While using sequenced MIDI sound sources to trigger gates can be fun, you don't have to use artificially generated trigger signals to get creative with gating. One of the joys of mixing in the analogue domain is that every track in a mix can be used as a trigger source for any number of gates operating on other tracks — a flexibility which is still surprisingly rare in digital systems!
One of the most famous (some might say infamous) effects that can be produced in this way is the '80s drum sound with gated reverb, as evidenced on the Phil Collins classic 'In The Air Tonight'. If an extremely ambient drum sound is gated with a high threshold, fast attack and release times, and a longer hold time, each drum hit becomes a concentrated burst of sound and can therefore seem more powerful. Figure 2 shows how to set this up. If you are wanting to create this effect with natural ambience, the effect would work best in a large, live room. A concrete stairwell will produce good results as long as the mics don't pick up the neighbours complaining! However, the gated reverb effect can also easily be achieved using an artificial reverb unit — simply trigger a gate on the reverb return with signals sent from the aux sends of individual drum channels. For more characteristic results, compress the reverb return.
Though the gated reverb effect on drums was done to death in the '80s, that doesn't stop you using it to thicken other sounds — both rock guitars and backing vocals can respond well to this.
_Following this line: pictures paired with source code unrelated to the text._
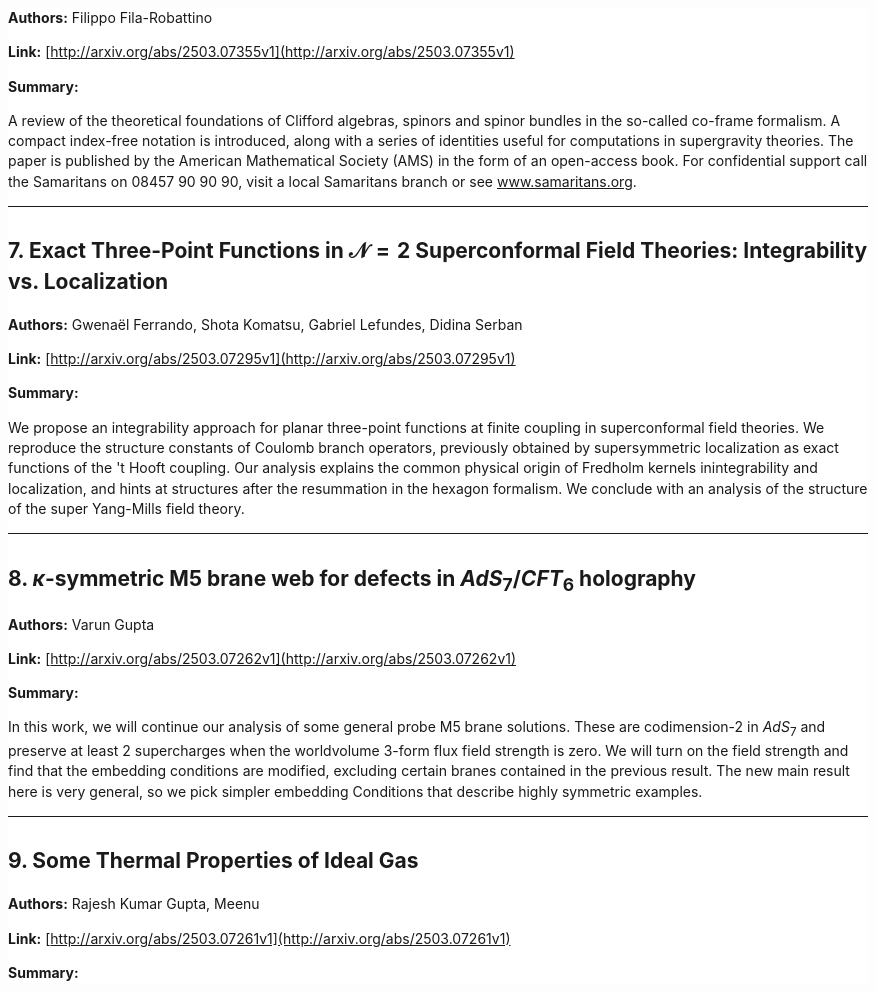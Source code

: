 **Authors:** Filippo Fila-Robattino

**Link:** [http://arxiv.org/abs/2503.07355v1](http://arxiv.org/abs/2503.07355v1)

**Summary:**

A review of the theoretical foundations of Clifford algebras, spinors and spinor bundles in the so-called co-frame formalism. A compact index-free notation is introduced, along with a series of identities useful for computations in supergravity theories. The paper is published by the American Mathematical Society (AMS) in the form of an open-access book. For confidential support call the Samaritans on 08457 90 90 90, visit a local Samaritans branch or see www.samaritans.org.

---

## 7. Exact Three-Point Functions in $\mathcal{N}=2$ Superconformal Field   Theories: Integrability vs. Localization

**Authors:** Gwenaël Ferrando, Shota Komatsu, Gabriel Lefundes, Didina Serban

**Link:** [http://arxiv.org/abs/2503.07295v1](http://arxiv.org/abs/2503.07295v1)

**Summary:**

We propose an integrability approach for planar three-point functions at finite coupling in superconformal field theories. We reproduce the structure constants of Coulomb branch operators, previously obtained by supersymmetric localization as exact functions of the 't Hooft coupling. Our analysis explains the common physical origin of Fredholm kernels inintegrability and localization, and hints at structures after the resummation in the hexagon formalism. We conclude with an analysis of the structure of the super Yang-Mills field theory.

---

## 8. $κ$-symmetric M5 brane web for defects in $AdS_7 / CFT_6$   holography

**Authors:** Varun Gupta

**Link:** [http://arxiv.org/abs/2503.07262v1](http://arxiv.org/abs/2503.07262v1)

**Summary:**

In this work, we will continue our analysis of some general probe M5 brane solutions. These are codimension-2 in $AdS_7$ and preserve at least 2 supercharges when the worldvolume 3-form flux field strength is zero. We will turn on the field strength and find that the embedding conditions are modified, excluding certain branes contained in the previous result. The new main result here is very general, so we pick simpler embedding Conditions that describe highly symmetric examples.

---

## 9. Some Thermal Properties of Ideal Gas

**Authors:** Rajesh Kumar Gupta, Meenu

**Link:** [http://arxiv.org/abs/2503.07261v1](http://arxiv.org/abs/2503.07261v1)

**Summary:**
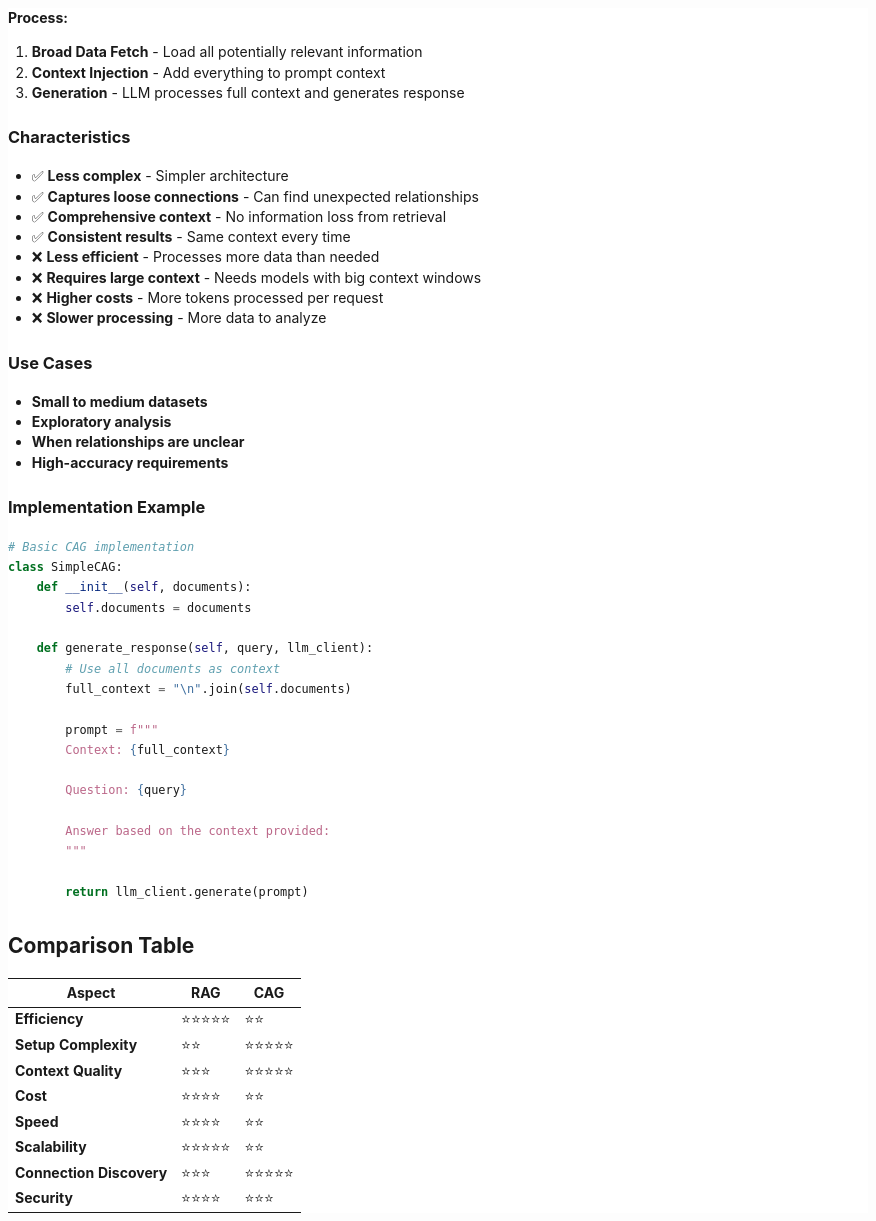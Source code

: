 **Process:**
1. **Broad Data Fetch** - Load all potentially relevant information
2. **Context Injection** - Add everything to prompt context
3. **Generation** - LLM processes full context and generates response

### Characteristics
- ✅ **Less complex** - Simpler architecture
- ✅ **Captures loose connections** - Can find unexpected relationships
- ✅ **Comprehensive context** - No information loss from retrieval
- ✅ **Consistent results** - Same context every time
- ❌ **Less efficient** - Processes more data than needed
- ❌ **Requires large context** - Needs models with big context windows
- ❌ **Higher costs** - More tokens processed per request
- ❌ **Slower processing** - More data to analyze

### Use Cases
- **Small to medium datasets**
- **Exploratory analysis**
- **When relationships are unclear**
- **High-accuracy requirements**

### Implementation Example
```python
# Basic CAG implementation
class SimpleCAG:
    def __init__(self, documents):
        self.documents = documents
    
    def generate_response(self, query, llm_client):
        # Use all documents as context
        full_context = "\n".join(self.documents)
        
        prompt = f"""
        Context: {full_context}
        
        Question: {query}
        
        Answer based on the context provided:
        """
        
        return llm_client.generate(prompt)
```

## Comparison Table

| Aspect | RAG | CAG |
|--------|-----|-----|
| **Efficiency** | ⭐⭐⭐⭐⭐ | ⭐⭐ |
| **Setup Complexity** | ⭐⭐ | ⭐⭐⭐⭐⭐ |
| **Context Quality** | ⭐⭐⭐ | ⭐⭐⭐⭐⭐ |
| **Cost** | ⭐⭐⭐⭐ | ⭐⭐ |
| **Speed** | ⭐⭐⭐⭐ | ⭐⭐ |
| **Scalability** | ⭐⭐⭐⭐⭐ | ⭐⭐ |
| **Connection Discovery** | ⭐⭐⭐ | ⭐⭐⭐⭐⭐ |
| **Security** | ⭐⭐⭐⭐ | ⭐⭐⭐ |

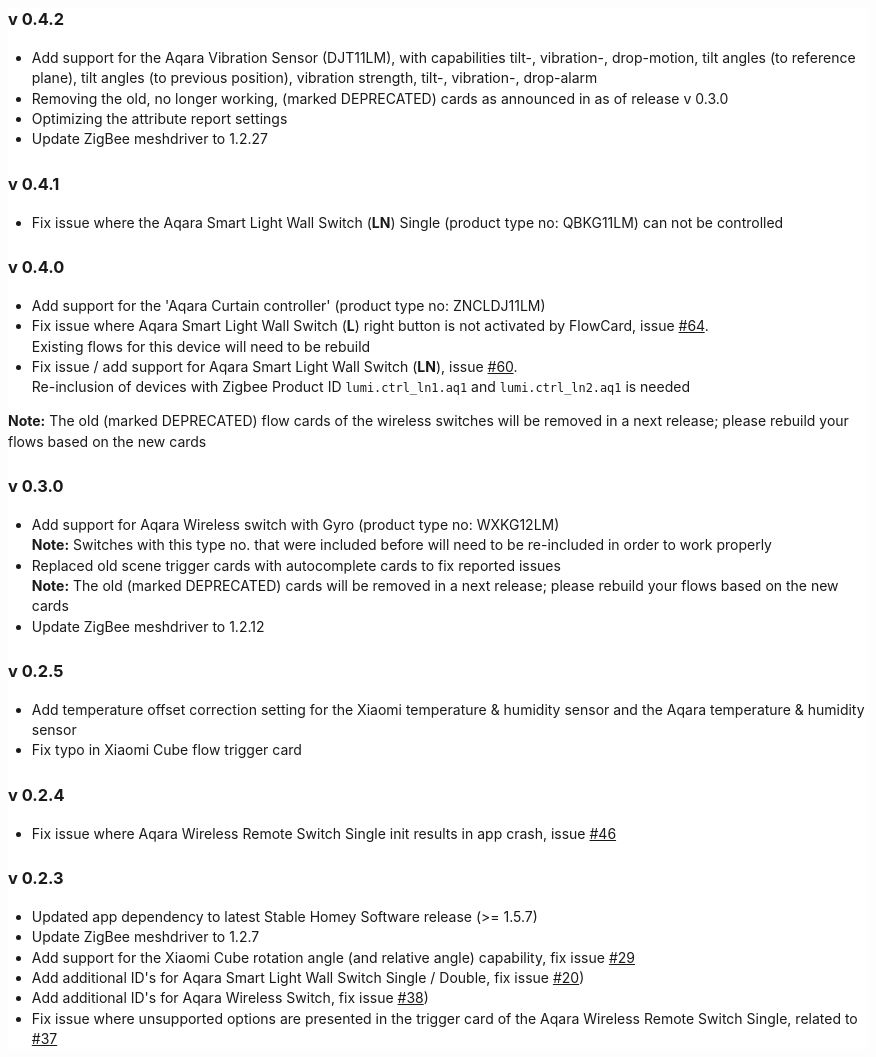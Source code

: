 ### v 0.4.2
* Add support for the Aqara Vibration Sensor (DJT11LM), with capabilities tilt-, vibration-, drop-motion, tilt angles (to reference plane), tilt angles (to previous position), vibration strength, tilt-, vibration-, drop-alarm   
* Removing the old, no longer working, (marked DEPRECATED) cards as announced in as of release v 0.3.0   
* Optimizing the attribute report settings   
* Update ZigBee meshdriver to 1.2.27      

### v 0.4.1
* Fix issue where the Aqara Smart Light Wall Switch (**LN**) Single (product type no: QBKG11LM) can not be controlled   

### v 0.4.0
* Add support for the 'Aqara Curtain controller' (product type no: ZNCLDJ11LM)   
* Fix issue where Aqara Smart Light Wall Switch (**L**) right button is not activated by FlowCard, issue [#64](https://github.com/TedTolboom/com.xiaomi-mi-zigbee/issues/64).   
Existing flows for this device will need to be rebuild   
* Fix issue / add support for Aqara Smart Light Wall Switch (**LN**), issue [#60](https://github.com/TedTolboom/com.xiaomi-mi-zigbee/issues/60).   
Re-inclusion of devices with Zigbee Product ID `lumi.ctrl_ln1.aq1` and `lumi.ctrl_ln2.aq1` is needed   

**Note:** The old (marked DEPRECATED) flow cards of the wireless switches will be removed in a next release; please rebuild your flows based on the new cards   

### v 0.3.0
* Add support for Aqara Wireless switch with Gyro (product type no: WXKG12LM)   
**Note:** Switches with this type no. that were included before will need to be re-included in order to work properly   
* Replaced old scene trigger cards with autocomplete cards to fix reported issues   
**Note:** The old (marked DEPRECATED) cards will be removed in a next release; please rebuild your flows based on the new cards  
* Update ZigBee meshdriver to 1.2.12   

### v 0.2.5
* Add temperature offset correction setting for the Xiaomi temperature & humidity sensor and the Aqara temperature & humidity sensor   
* Fix typo in Xiaomi Cube flow trigger card

### v 0.2.4
* Fix issue where Aqara Wireless Remote Switch Single init results in app crash, issue [#46](https://github.com/TedTolboom/com.xiaomi-mi-zigbee/issues/46)   

### v 0.2.3
* Updated app dependency to latest Stable Homey Software release (>= 1.5.7)
* Update ZigBee meshdriver to 1.2.7   
* Add support for the Xiaomi Cube rotation angle (and relative angle) capability, fix issue [#29](https://github.com/TedTolboom/com.xiaomi-mi-zigbee/issues/29)
* Add additional ID's for Aqara Smart Light Wall Switch Single / Double, fix issue [#20](https://github.com/TedTolboom/com.xiaomi-mi-zigbee/issues/20))
* Add additional ID's for Aqara Wireless Switch, fix issue [#38](https://github.com/TedTolboom/com.xiaomi-mi-zigbee/issues/38))   
* Fix issue where unsupported options are presented in the trigger card of the Aqara Wireless Remote Switch Single, related to [#37](https://github.com/TedTolboom/com.xiaomi-mi-zigbee/issues/37)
In fact, the lead vocal for David Bowie's 'Heroes' was apparently recorded with three different mics — one close, one a few feet away and the third at the other end of the room — the latter two of which were gated with different thresholds in order to introduce increasing amounts of room ambience as Bowie sang louder. And remember that delaying the gate's side-chain trigger signal by a beat or two can often provide extra rhythmic interest, when gating ambience signals.
Gating one signal from another can also help with balancing your music while mixing. For example, it can often really help vocal intelligibility in rhythmic music, even when the overall vocal level is quite low. If you gate the lead vocal, with the range control set close to minimum, and trigger the gating action from a drums submix, this will effectively mean that the vocal level rises momentarily with each loud drum beat, making it less likely that it will be masked out. It even helps to counteract the possibly detrimental effect on the vocal level of later mix compression. This trick can be applied in a host of other situations as well, wherever different sound sources are fighting for space in the mix.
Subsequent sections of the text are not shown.